Jeanne did not drive herself to the place of her death; someone took her there. Police found her cut-down 1929 Ford roadster in the parking lot of a drive-in restaurant, the Piccadilly at Washington Place and Sepulveda Blvd. Witnesses said the car was there at 3:15 on the morning of the murder, and a night watchman saw a man leave it there. The police never accounted for Jeanne’s whereabouts between 3:15 a.m. and the time of her death.

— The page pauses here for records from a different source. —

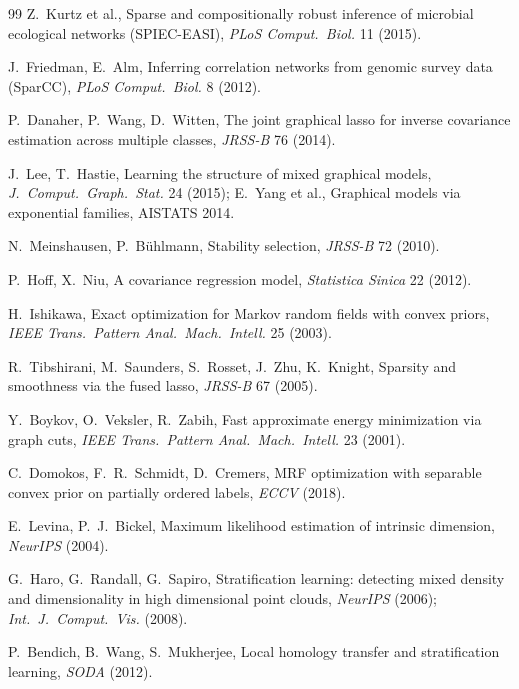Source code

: \documentclass[11pt]{article}
\theoremstyle{definition}
\theoremstyle{plain}
\theoremstyle{remark}
\newcommand{\1}{\mathbf{1}}
\begin{document}
\begin{thebibliography}{99}
 Z.~Kurtz et al.,
  Sparse and compositionally robust inference of microbial ecological networks
  (SPIEC-EASI), \emph{PLoS Comput.\ Biol.} 11 (2015).

 J.~Friedman, E.~Alm,
  Inferring correlation networks from genomic survey data (SparCC),
  \emph{PLoS Comput.\ Biol.} 8 (2012).

 P.~Danaher, P.~Wang, D.~Witten,
  The joint graphical lasso for inverse covariance estimation across multiple
  classes, \emph{JRSS-B} 76 (2014).

 J.~Lee, T.~Hastie,
  Learning the structure of mixed graphical models,
  \emph{J.\ Comput.\ Graph.\ Stat.} 24 (2015);
  E.~Yang et al., Graphical models via exponential families, AISTATS 2014.

 N.~Meinshausen, P.~B\"uhlmann,
  Stability selection, \emph{JRSS-B} 72 (2010).

 P.~Hoff, X.~Niu,
  A covariance regression model, \emph{Statistica Sinica} 22 (2012).

 H.~Ishikawa,
  Exact optimization for Markov random fields with convex priors,
  \emph{IEEE Trans.\ Pattern Anal.\ Mach.\ Intell.} 25 (2003).

 R.~Tibshirani, M.~Saunders, S.~Rosset, J.~Zhu, K.~Knight,
  Sparsity and smoothness via the fused lasso, \emph{JRSS-B} 67 (2005).

 Y.~Boykov, O.~Veksler, R.~Zabih,
  Fast approximate energy minimization via graph cuts,
  \emph{IEEE Trans.\ Pattern Anal.\ Mach.\ Intell.} 23 (2001).

 C.~Domokos, F.~R.~Schmidt, D.~Cremers,
  MRF optimization with separable convex prior on partially ordered labels,
  \emph{ECCV} (2018).

 E.~Levina, P.~J.~Bickel,
  Maximum likelihood estimation of intrinsic dimension,
  \emph{NeurIPS} (2004).

 G.~Haro, G.~Randall, G.~Sapiro,
  Stratification learning: detecting mixed density and dimensionality in high
  dimensional point clouds, \emph{NeurIPS} (2006); \emph{Int.\ J.\ Comput.\ Vis.}
  (2008).

 P.~Bendich, B.~Wang, S.~Mukherjee,
  Local homology transfer and stratification learning, \emph{SODA} (2012).

\end{thebibliography}
\end{document}
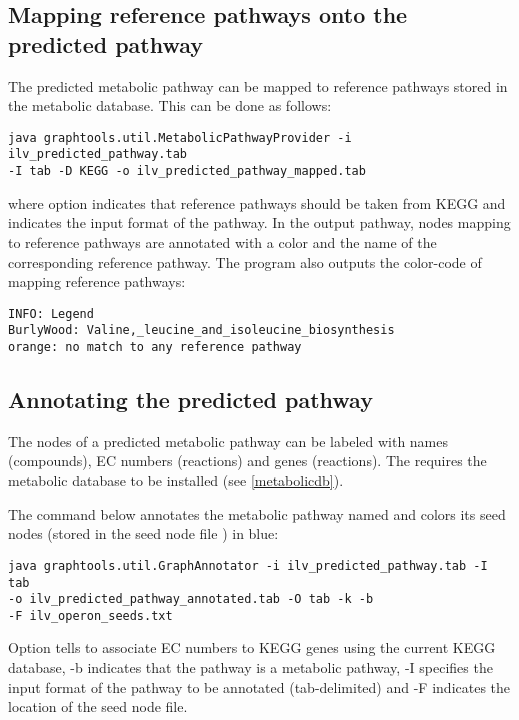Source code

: \subsection{Mapping reference pathways onto the predicted pathway}

The predicted metabolic pathway can be mapped to reference pathways stored in
the metabolic database. This can be done as follows:

\begin{verbatim}
java graphtools.util.MetabolicPathwayProvider -i ilv_predicted_pathway.tab 
-I tab -D KEGG -o ilv_predicted_pathway_mapped.tab
\end{verbatim}

where option  indicates that reference pathways should be taken from
KEGG and  indicates the input format of the pathway. In the output
pathway, nodes mapping to reference pathways are annotated with
a color and the name of the corresponding reference pathway. 
The program  also outputs the color-code of mapping reference pathways:

\begin{lstlisting}
INFO: Legend
BurlyWood: Valine,_leucine_and_isoleucine_biosynthesis
orange: no match to any reference pathway
\end{lstlisting}

\subsection{Annotating the predicted pathway}

The nodes of a predicted metabolic pathway can be labeled with names
(compounds), EC numbers (reactions) and genes (reactions). 
The requires the metabolic database to be installed (see
\ref{metabolicdb}).

The command below annotates the metabolic pathway named
 and colors its seed
nodes (stored in the seed node file  ) in blue:

\begin{verbatim}
java graphtools.util.GraphAnnotator -i ilv_predicted_pathway.tab -I tab 
-o ilv_predicted_pathway_annotated.tab -O tab -k -b 
-F ilv_operon_seeds.txt
\end{verbatim}

Option  tells  to associate EC numbers to
KEGG genes using the current KEGG database, {-b} indicates that the pathway is a metabolic
pathway, {-I} specifies the input format of the pathway to be annotated
(tab-delimited) and {-F} indicates the location of the seed node file.

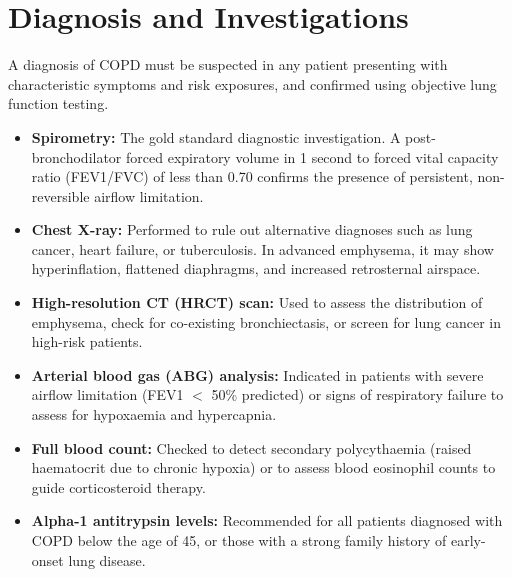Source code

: \section*{Diagnosis and Investigations}
A diagnosis of COPD must be suspected in any patient presenting with characteristic symptoms and risk exposures, and confirmed using objective lung function testing.
\begin{itemize}
    \item \textbf{Spirometry:} The gold standard diagnostic investigation. A post-bronchodilator forced expiratory volume in 1 second to forced vital capacity ratio (FEV1/FVC) of less than 0.70 confirms the presence of persistent, non-reversible airflow limitation.
    \item \textbf{Chest X-ray:} Performed to rule out alternative diagnoses such as lung cancer, heart failure, or tuberculosis. In advanced emphysema, it may show hyperinflation, flattened diaphragms, and increased retrosternal airspace.
    \item \textbf{High-resolution CT (HRCT) scan:} Used to assess the distribution of emphysema, check for co-existing bronchiectasis, or screen for lung cancer in high-risk patients.
    \item \textbf{Arterial blood gas (ABG) analysis:} Indicated in patients with severe airflow limitation (FEV1 $<$ 50\% predicted) or signs of respiratory failure to assess for hypoxaemia and hypercapnia.
    \item \textbf{Full blood count:} Checked to detect secondary polycythaemia (raised haematocrit due to chronic hypoxia) or to assess blood eosinophil counts to guide corticosteroid therapy.
    \item \textbf{Alpha-1 antitrypsin levels:} Recommended for all patients diagnosed with COPD below the age of 45, or those with a strong family history of early-onset lung disease.
\end{itemize}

Even though Jeanne was not sexually assaulted, police rousted scores of sex degenerates. The brutality of the crime and the fact that she was found naked led the police to infer a sexual motive. None of the men rose to the level of a serious suspect. Officers also checked out local Chinese restaurants after the autopsy revealed that Jeanne ate a Chinese meal before her death.

THE RED LIPSTICK MURDER GOES COLD

Jeanne’s slaying became known as the “Red Lipstick Murder” case. Like the Black Dahlia case, it went cold.

Three years later, following a Grand Jury investigation into the many unsolved murders of women in L.A., the District Attorney assigned investigators from his office to re-investigate the case.

Frank Jemison and Walter Morgan worked on Jeanne’s murder for eight months, but they never closed it. They found a few suspects. One of the most promising suspects was a man who was seen with Jeanne on the night of her death. The man submitted to a lie detector test, but the examiner told detectives the subject was one of a small percentage of people who could beat the test. They never cleared the man, but neither did they arrest him.

Like the murder of Elizabeth Short, there have been no leads in Jeanne French’s case in decades. Their killers took their bloody secrets to their graves.